OPLA was not warmly received by the Ohio judiciary. See Ohio Academy of Trial Lawyers v. Sheward, 715 N.E.2d 1062 (Ohio 1999) (declaring large chunks of earlier version of OPLA unconstitutional); Carrel v. Allied Products Corp., 677 N.E.2d 795, 796 (Ohio 1997) (declaring that, “all common-law products liability causes of action survive [OPLA] unless specifically covered by the Act”). So, the Ohio legislature amended OPLA in 2005 to add §2307.71(B), which states that OPLA is “intended to abrogate all common law product liability claims or causes of action.”
Based on that very clear pronouncement, the PPI MDL court granted summary judgement on plaintiff’s claims for negligent misrepresentation, fraud/fraudulent misrepresentation, and fraudulent concealment. In re PPI, at *8-10. Each of the claims was based on allegations that defendants made or omitted statements regarding the drug’s safety and efficacy which the court correctly concluded amount to failure to warn claims and were therefore subsumed by OPLA. Id.
But when it came time to address that failure warn to claim under OPLA, the court veered from strict adherence to the statute. Apparently, the legislature’s otherwise comprehensive abrogation of pre-statute common-law does not extend to the equally common-law heeding presumption that pre-statute, common-law decisions had created Put another way, the court’s ruling is that OPLA abrogated the common law claim of strict liability failure to warn but did not abrogate the heeding presumption associated with that common law claim despite the fact the OPLA undeniably does not include or adopt the heeding presumption. We should note that this analysis is not in the opinion. The court took for granted the heeding presumption applied and if that was challenged, the court did not address it.
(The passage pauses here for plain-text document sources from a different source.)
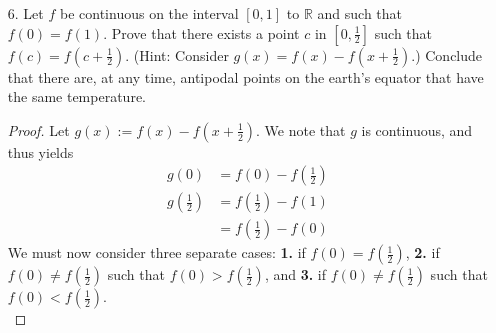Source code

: \documentclass[12pt,letterpaper]{article}
\newcommand{\st}{\ \text{s.t.}\ }
\newcommand{\R}{\mathbb{R}}
\newcommand{\N}{\mathbb{N}}
\theoremstyle{case}
\theoremstyle{definition}
\newtheorem*{theorem*}{Theorem}
\begin{document}
\begin{enumerate}
\begin{enumerate}
				\begin{proof}
					Let $x_1 \in I$ be arbitrary. For $x_1,\ \exists\ x_2 \in I \st$
					\[|f(x_2)|\leq \frac{1}{2}f(x_1)\]
					By method of Mathematical Induction, we find a sequence $(x_n) \subseteq I$ such that
					\[|f(x_{n+1})| \leq \frac{1}{2}|f(x_n)|,\ \forall\ n \in \N\]
					Thus,
					\[|f(x_{n+1})| \leq \frac{1}{2}|f(x_n)| \leq \left(\frac{1}{2}\right)^2 \leq \dots \leq \left(\frac{1}{2}\right)^n|f(x_1)|\ \ (1)\]
					Recall the \textit{Bolzano-Weirstrass Theorem}:
					\begin{theorem*}
						A bounded sequence of real numbers has a convergent subsequence.
					\end{theorem*}
					Then, by the \textit{Bolzano-Wierstrass Theorem} there exists a subsequence $(x_{p(n)})$ of $(x_n)$ which converges to $c \in I$. Since $f$ is continuous, then $(f(x_{p(n)}))$ is also convergent and converges to $f(c)$. Because of $(1)$ we have
					\[\lim\limits_{n \to \infty} f(x_{p(n)})=0\]
					$\therefore f(c)=0\ \& \ c \in I$.
				\end{proof}
				
				\item[6.] Let $f$ be continuous on the interval $[0,1]$ to $\R$ and such that $f(0)=f(1)$. Prove that there exists a point $c$ in $[0, \frac{1}{2}]$ such that $f(c)=f(c+\frac{1}{2})$. (Hint: Consider $g(x)=f(x)-f(x+\frac{1}{2})$.) Conclude that there are, at any time, antipodal points on the earth's equator that have the same temperature.
				
				\begin{proof}
					Let $g(x):=f(x)-f(x+\frac{1}{2})$. We note that $g$ is continuous, and thus yields
					\begin{align*}
						g(0) &= f(0)-f\left(\frac{1}{2}\right) \\
						g\left(\frac{1}{2}\right) &= f\left(\frac{1}{2}\right) - f(1) \\
						&= f\left(\frac{1}{2}\right)-f(0)
					\end{align*}
					We must now consider three separate cases: \textbf{1.} if $f(0) = f(\frac{1}{2})$, \textbf{2.} if $f(0)\neq f(\frac{1}{2})$ such that $f(0)>f(\frac{1}{2})$, and \textbf{3.} if $f(0) \neq f(\frac{1}{2})$ such that $f(0)<f(\frac{1}{2})$.\\
					

\end{proof}
\end{enumerate}
\end{enumerate}
\end{document}
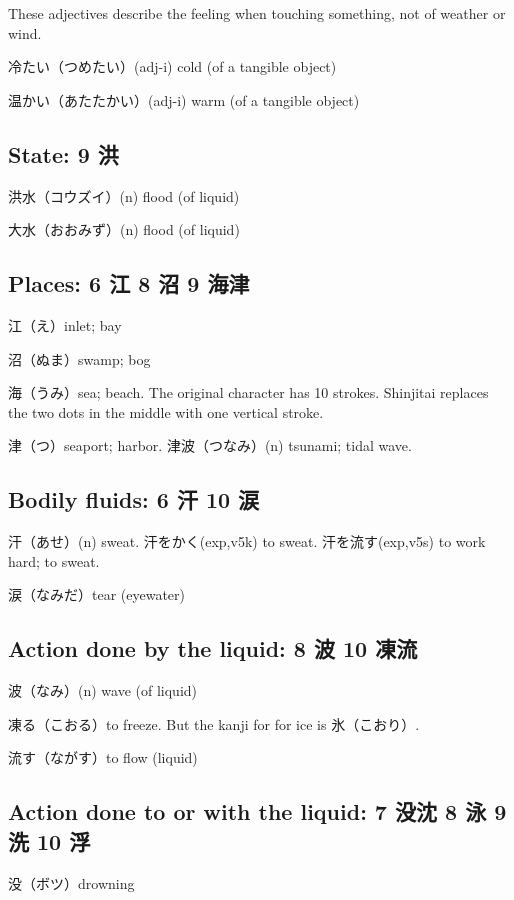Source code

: These adjectives describe the feeling when
touching something, not of weather or wind.

冷たい（つめたい）(adj-i) cold (of a tangible object)

温かい（あたたかい）(adj-i) warm (of a tangible object)

\subsection{State: 9 洪}

洪水（コウズイ）(n) flood (of liquid)

大水（おおみず）(n) flood (of liquid)

\subsection{Places: 6 江 8 沼 9 海津}

江（え）inlet; bay

沼（ぬま）swamp; bog

海（うみ）sea; beach.
The original character has 10 strokes.
Shinjitai replaces the two dots in the middle
with one vertical stroke.

津（つ）seaport; harbor.
津波（つなみ）(n) tsunami; tidal wave.

\subsection{Bodily fluids: 6 汗 10 涙}

汗（あせ）(n) sweat.
汗をかく(exp,v5k) to sweat.
汗を流す(exp,v5s) to work hard; to sweat.

涙（なみだ）tear (eyewater)

\subsection{Action done by the liquid: 8 波 10 凍流}

波（なみ）(n) wave (of liquid)

凍る（こおる）to freeze.
But the kanji for for ice is 氷（こおり）.

流す（ながす）to flow (liquid)

\subsection{Action done to or with the liquid: 7 没沈 8 泳 9 洗 10 浮}

没（ボツ）drowning


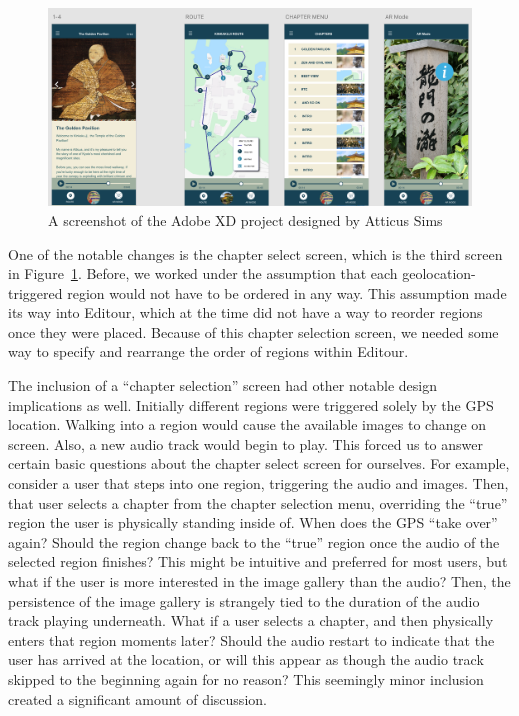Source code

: \documentclass[a4paper, 10pt, american, titlepage]{article}
\begin{document}
\begin{figure}[h]
	\centering
	\includegraphics[width=1\textwidth]{adobe-xd-design.png}
	\caption[A screenshot of the Adobe XD project designed by Atticus Sims]
    {A screenshot of the Adobe XD project designed by Atticus Sims}
	\label{fig:adobeXdDesign}
\end{figure}

One of the notable changes is the chapter select screen, which is the third
screen in Figure~\ref{fig:adobeXdDesign}. Before, we worked under the assumption
that each geolocation-triggered region would not have to be ordered in any way.
This assumption made its way into Editour, which at the time did not have a way
to reorder regions once they were placed. Because of this chapter selection
screen, we needed some way to specify and rearrange the order of regions within
Editour.

The inclusion of a ``chapter selection'' screen had other notable design
implications as well. Initially different regions were triggered solely by the
GPS location. Walking into a region would cause the available images to change
on screen. Also, a new audio track would begin to play. This forced us to answer
certain basic questions about the chapter select screen for ourselves. For
example, consider a user that steps into one region, triggering the audio and
images. Then, that user selects a chapter from the chapter selection menu,
overriding the ``true'' region the user is physically standing inside of. When
does the GPS ``take over'' again? Should the region change back to the ``true''
region once the audio of the selected region finishes? This might be intuitive
and preferred for most users, but what if the user is more interested in the
image gallery than the audio? Then, the persistence of the image gallery is
strangely tied to the duration of the audio track playing underneath. What if a
user selects a chapter, and then physically enters that region moments later?
Should the audio restart to indicate that the user has arrived at the location,
or will this appear as though the audio track skipped to the beginning again for
no reason? This seemingly minor inclusion created a significant amount of
discussion.
\end{document}
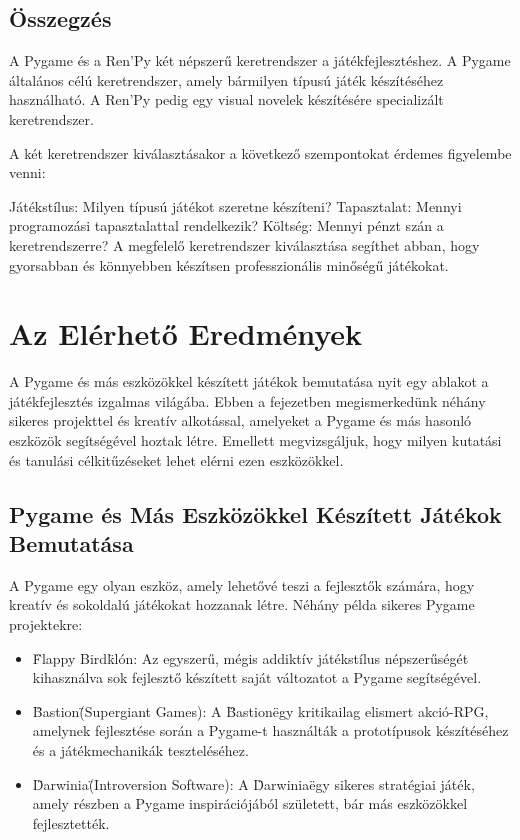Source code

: \subsection{Összegzés}

A Pygame és a Ren'Py két népszerű keretrendszer a játékfejlesztéshez. A Pygame általános célú keretrendszer, amely bármilyen típusú játék készítéséhez használható. A Ren'Py pedig egy visual novelek készítésére specializált keretrendszer.

A két keretrendszer kiválasztásakor a következő szempontokat érdemes figyelembe venni:

Játékstílus: Milyen típusú játékot szeretne készíteni?
Tapasztalat: Mennyi programozási tapasztalattal rendelkezik?
Költség: Mennyi pénzt szán a keretrendszerre?
A megfelelő keretrendszer kiválasztása segíthet abban, hogy gyorsabban és könnyebben készítsen professzionális minőségű játékokat.

\section{Az Elérhető Eredmények}

A Pygame és más eszközökkel készített játékok bemutatása nyit egy ablakot a játékfejlesztés izgalmas világába. Ebben a fejezetben megismerkedünk néhány sikeres projekttel és kreatív alkotással, amelyeket a Pygame és más hasonló eszközök segítségével hoztak létre. Emellett megvizsgáljuk, hogy milyen kutatási és tanulási célkitűzéseket lehet elérni ezen eszközökkel.

\subsection{Pygame és Más Eszközökkel Készített Játékok Bemutatása}
A Pygame egy olyan eszköz, amely lehetővé teszi a fejlesztők számára, hogy kreatív és sokoldalú játékokat hozzanak létre. Néhány példa sikeres Pygame projektekre:

\begin{itemize}
    
    
    \item\"Flappy Bird\" klón: Az egyszerű, mégis addiktív játékstílus népszerűségét kihasználva sok fejlesztő készített saját változatot a Pygame segítségével.
    
    \item\"Bastion\" (Supergiant Games): A \"Bastion\" egy kritikailag elismert akció-RPG, amelynek fejlesztése során a Pygame-t használták a prototípusok készítéséhez és a játékmechanikák teszteléséhez.
    
    \item\"Darwinia\" (Introversion Software): A \"Darwinia\" egy sikeres stratégiai játék, amely részben a Pygame inspirációjából született, bár más eszközökkel fejlesztették.
\end{itemize}

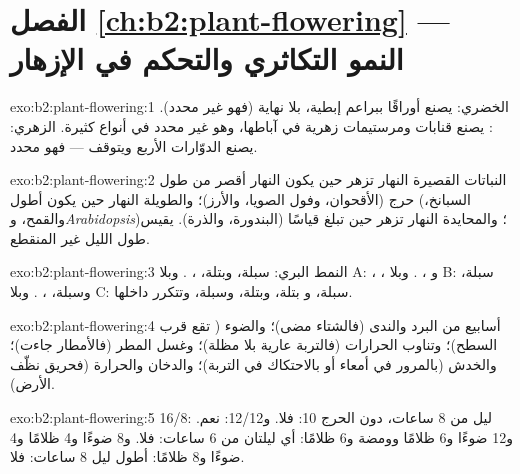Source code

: \section*{الفصل \ref{ch:b2:plant-flowering} --- النمو التكاثري والتحكم في الإزهار}

\begin{solution}{exo:b2:plant-flowering:1}
 الخضري: يصنع أوراقًا ببراعم إبطية، بلا نهاية
(فهو غير محدد). : يصنع قنابات ومرستيمات
زهرية في آباطها، وهو غير محدد في أنواع كثيرة. 
الزهري: يصنع الدوّارات الأربع ويتوقف --- فهو محدد.
\end{solution}

\begin{solution}{exo:b2:plant-flowering:2}
النباتات القصيرة النهار تزهر حين يكون النهار أقصر من طول
حرج (الأقحوان، وفول الصويا، والأرز)؛ والطويلة النهار حين يكون
أطول (السبانخ، والقمح، و\emph{Arabidopsis})؛ والمحايدة النهار
تزهر حين تبلغ قياسًا (البندورة، والذرة). 
يقيس طول الليل غير المنقطع.
\end{solution}

\begin{solution}{exo:b2:plant-flowering:3}
النمط البري: سبلة، وبتلة، ، . وبلا A: ، ، و
، . وبلا B: سبلة، وسبلة، ، . وبلا C: سبلة، و
بتلة، وبتلة، وسبلة، وتتكرر  داخلها.
\end{solution}

\begin{solution}{exo:b2:plant-flowering:4}
أسابيع من البرد والندى (فالشتاء مضى)؛ والضوء ( تقع
قرب السطح)؛ وتناوب الحرارات (فالتربة عارية بلا مظلة)؛
وغسل المطر (فالأمطار جاءت)؛ والخدش (بالمرور
في أمعاء أو بالاحتكاك في التربة)؛ والدخان والحرارة (فحريق
نظّف الأرض).
\end{solution}

\begin{solution}{exo:b2:plant-flowering:5}
16/8: ليل من 8 ساعات، دون الحرج 10: فلا. و12/12: نعم.
و12 ضوءًا و6 ظلامًا وومضة و6 ظلامًا: أي ليلتان من 6 ساعات: فلا.
و8 ضوءًا و4 ظلامًا و4 ضوءًا و8 ظلامًا: أطول ليل 8 ساعات: فلا.
\end{solution}

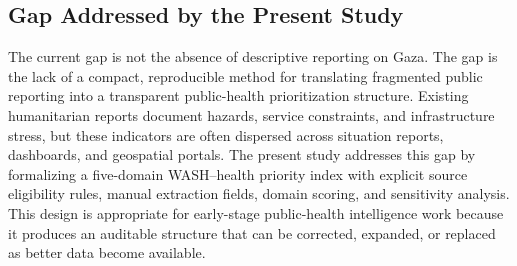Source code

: \subsection{Gap Addressed by the Present Study}

The current gap is not the absence of descriptive reporting on Gaza. The gap is the lack of a compact, reproducible method for translating fragmented public reporting into a transparent public-health prioritization structure. Existing humanitarian reports document hazards, service constraints, and infrastructure stress, but these indicators are often dispersed across situation reports, dashboards, and geospatial portals. The present study addresses this gap by formalizing a five-domain WASH--health priority index with explicit source eligibility rules, manual extraction fields, domain scoring, and sensitivity analysis. This design is appropriate for early-stage public-health intelligence work because it produces an auditable structure that can be corrected, expanded, or replaced as better data become available.
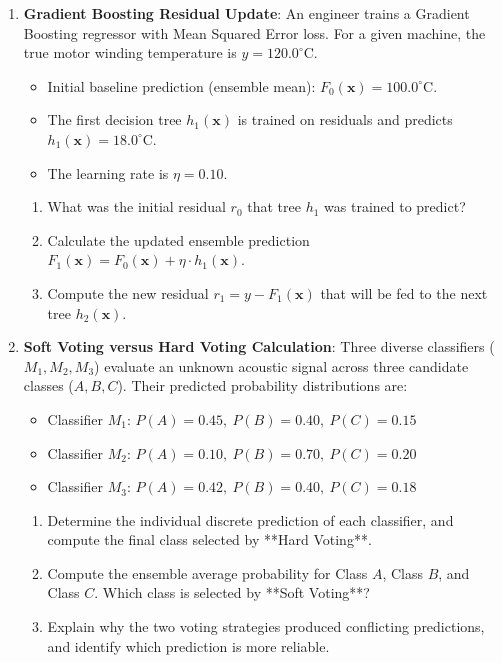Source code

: \begin{checkyourself}
\begin{enumerate}
    \item \textbf{Gradient Boosting Residual Update}:
    An engineer trains a Gradient Boosting regressor with Mean Squared Error loss. For a given machine, the true motor winding temperature is $y = 120.0^\circ\text{C}$.
    \begin{itemize}
        \item Initial baseline prediction (ensemble mean): $F_0(\mathbf{x}) = 100.0^\circ\text{C}$.
        \item The first decision tree $h_1(\mathbf{x})$ is trained on residuals and predicts $h_1(\mathbf{x}) = 18.0^\circ\text{C}$.
        \item The learning rate is $\eta = 0.10$.
    \end{itemize}
    \begin{enumerate}[label=(\alph*)]
        \item What was the initial residual $r_0$ that tree $h_1$ was trained to predict?
        \item Calculate the updated ensemble prediction $F_1(\mathbf{x}) = F_0(\mathbf{x}) + \eta \cdot h_1(\mathbf{x})$.
        \item Compute the new residual $r_1 = y - F_1(\mathbf{x})$ that will be fed to the next tree $h_2(\mathbf{x})$.
    \end{enumerate}

    \item \textbf{Soft Voting versus Hard Voting Calculation}:
    Three diverse classifiers ($M_1, M_2, M_3$) evaluate an unknown acoustic signal across three candidate classes ($A, B, C$). Their predicted probability distributions are:
    \begin{itemize}
        \item Classifier $M_1$: $P(A) = 0.45, \ P(B) = 0.40, \ P(C) = 0.15$
        \item Classifier $M_2$: $P(A) = 0.10, \ P(B) = 0.70, \ P(C) = 0.20$
        \item Classifier $M_3$: $P(A) = 0.42, \ P(B) = 0.40, \ P(C) = 0.18$
    \end{itemize}
    \begin{enumerate}[label=(\alph*)]
        \item Determine the individual discrete prediction of each classifier, and compute the final class selected by **Hard Voting**.
        \item Compute the ensemble average probability for Class $A$, Class $B$, and Class $C$. Which class is selected by **Soft Voting**?
        \item Explain why the two voting strategies produced conflicting predictions, and identify which prediction is more reliable.
    \end{enumerate}
\end{enumerate}
\end{checkyourself}


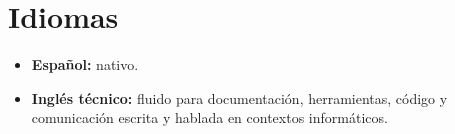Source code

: \section{Idiomas}

\begin{itemize}
  \item \textbf{Español:} nativo.
  \item \textbf{Inglés técnico:} fluido para documentación, herramientas, código y comunicación escrita y hablada en contextos informáticos.
\end{itemize}

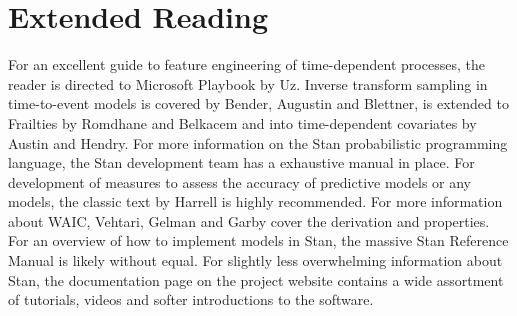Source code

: 










\section*{Extended Reading}

For an excellent guide to feature engineering of time-dependent processes, the reader is directed to Microsoft Playbook by Uz\cite{Uz2016}. Inverse transform sampling in time-to-event models is covered by Bender, Augustin and Blettner\cite{Bender2005}, is extended to Frailties by Romdhane and Belkacem\cite{Romdhane2015} and into time-dependent covariates by Austin\cite{Austin2012} and Hendry\cite{Hendry2014}. For more information on the Stan probabilistic programming language, the Stan development team has a exhaustive manual in place\cite{StanDevelopmentTeam2016}. For development of measures to assess the accuracy of predictive models or any models, the classic text by Harrell is highly recommended\cite{Harrell2001}. For more information about WAIC, Vehtari, Gelman and Garby cover the derivation and properties\cite{Vehtari2015}. For an overview of how to implement models in Stan, the massive Stan Reference Manual is likely without equal\cite{StanDevelopmentTeam2016}. For slightly less overwhelming information about Stan, the documentation page on the project website contains a wide assortment of tutorials, videos and softer introductions to the software\cite{StanDevelopmentTeam2016a}.



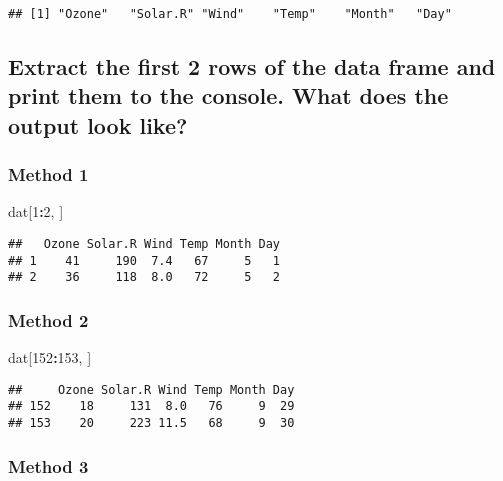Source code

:\documentclass[]{article}
\newenvironment{Shaded}{\begin{snugshade}}{\end{snugshade}}
\newcommand{\DecValTok}[1]{\textcolor[rgb]{0.00,0.00,0.81}{#1}}
\newcommand{\NormalTok}[1]{#1}
\newcommand{\OperatorTok}[1]{\textcolor[rgb]{0.81,0.36,0.00}{\textbf{#1}}}
\begin{document}
\begin{verbatim}
## [1] "Ozone"   "Solar.R" "Wind"    "Temp"    "Month"   "Day"
\end{verbatim}

\hypertarget{extract-the-first-2-rows-of-the-data-frame-and-print-them-to-the-console.-what-does-the-output-look-like}{%
\subsection{Extract the first 2 rows of the data frame and print them to
the console. What does the output look
like?}\label{extract-the-first-2-rows-of-the-data-frame-and-print-them-to-the-console.-what-does-the-output-look-like}}

\hypertarget{method-1}{%
\subsubsection{Method 1}\label{method-1}}

\begin{Shaded}
\begin{Highlighting}[]
\NormalTok{dat[}\DecValTok{1}\OperatorTok{:}\DecValTok{2}\NormalTok{, ]}
\end{Highlighting}
\end{Shaded}

\begin{verbatim}
##   Ozone Solar.R Wind Temp Month Day
## 1    41     190  7.4   67     5   1
## 2    36     118  8.0   72     5   2
\end{verbatim}

\hypertarget{method-2-1}{%
\subsubsection{Method 2}\label{method-2-1}}

\begin{Shaded}
\begin{Highlighting}[]
\NormalTok{dat[}\DecValTok{152}\OperatorTok{:}\DecValTok{153}\NormalTok{, ]}
\end{Highlighting}
\end{Shaded}

\begin{verbatim}
##     Ozone Solar.R Wind Temp Month Day
## 152    18     131  8.0   76     9  29
## 153    20     223 11.5   68     9  30
\end{verbatim}

\hypertarget{method-3-1}{%
\subsubsection{Method 3}\label{method-3-1}}
\end{document}
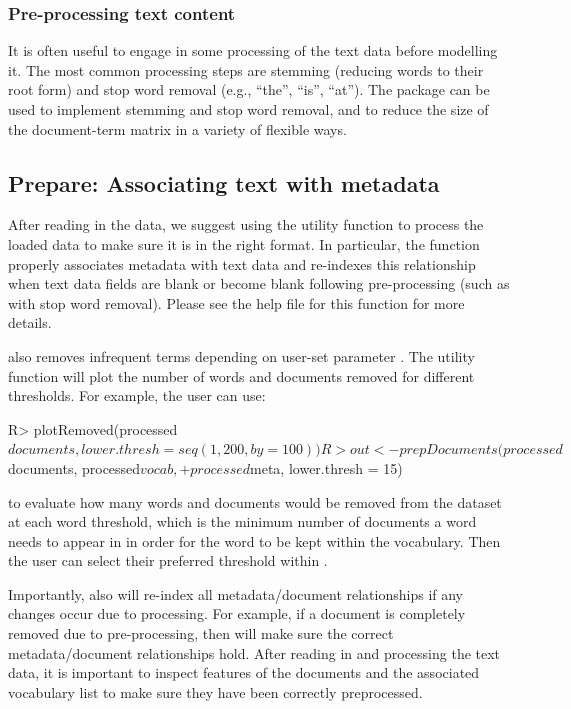 \documentclass[article,shortnames]{jss}
\begin{document}
\subsubsection{Pre-processing text content}

It is often useful to engage in some processing of the text data before modelling it. The most common processing steps are stemming (reducing words to their root form) and stop word removal (e.g., ``the'', ``is'', ``at'').  The  package can be used to implement stemming and stop word removal, and to reduce the size of the document-term matrix in a variety of flexible ways. 


\subsection{Prepare: Associating text with metadata}


After reading in the data, we suggest using the utility function  to process the loaded data to make sure it is in the right format. In particular, the  function properly associates metadata with text data and re-indexes this relationship when text data fields are blank or become blank following pre-processing (such as with stop word removal). Please see the help file for this function for more details.

 also removes infrequent terms depending on user-set parameter . The utility function  will plot the number of words and documents removed for different thresholds. For example, the user can use:

\begin{Schunk}
\begin{Sinput}
R> plotRemoved(processed$documents, lower.thresh = seq(1, 200, by = 100))
R> out <- prepDocuments(processed$documents, processed$vocab,
+  processed$meta, lower.thresh = 15)
\end{Sinput}
\end{Schunk}

to evaluate how many words and documents would be removed from the dataset at each word threshold, which is the minimum number of documents a word needs to appear in in order for the word to be kept within the vocabulary.  Then the user can select their preferred threshold within .
 

 


Importantly,  also will re-index all metadata/document relationships if any changes occur due to processing. For example, if a document is completely removed due to pre-processing, then  will make sure the correct metadata/document relationships hold. After reading in and processing the text data, it is important to inspect features of the documents and the associated vocabulary list to make sure they have been correctly preprocessed.
\end{document}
Rather than finding the heeding presumption abrogated, the court went on to interpret it in an extreme way — if any of a plaintiff’s multiple physicians dies before being deposed then the heeding presumption effectively becomes irrebuttable because the dead doctor is automatically “presumed” to follow whatever warning the plaintiff claims should have been given. Id. at *4-5. We think, as defendants argued, that the lack of prescriber testimony should not strengthen plaintiff’s case but weaken it. Without prescriber testimony, plaintiff “could not demonstrate that her physician would have acted differently had he been given a different warning.” Id. at *5 (quoting Heide Heide v. Ethicon, 2020 U.S. Dist. LEXIS 48402, *11 (N.D. Ohio Mar. 20, 2020) (granting summary judgment for defendant where plaintiff failed to depose her prescriber). Since plaintiff clearly bears the burden of causation under OPLA, this is the proper result in a post-OPLA world where pre-OPLA common law claims no longer exist.
Since plaintiff’s initial prescriber was deceased, plaintiff got the benefit of the automatic presumption in this case. But the court went on to scrutinize the testimony of his other two prescribers and found both were insufficient to rebut the heeding presumption. We disagree with the court as to the prescriber who testified that he still considers the drug “safe and effective” and “nothing that he heard as the deposition [meaning what plaintiff considers should have been warned about] caused him to question [his] decision to prescribe Nexium to the plaintiff.” Id. at *6. If that does not rebut the presumption, we are not sure what does. However, to get summary judgment the defendant has to demonstrate that “each and every” prescriber would not have changed his prescribing decision – so one out of three was not enough to win the day.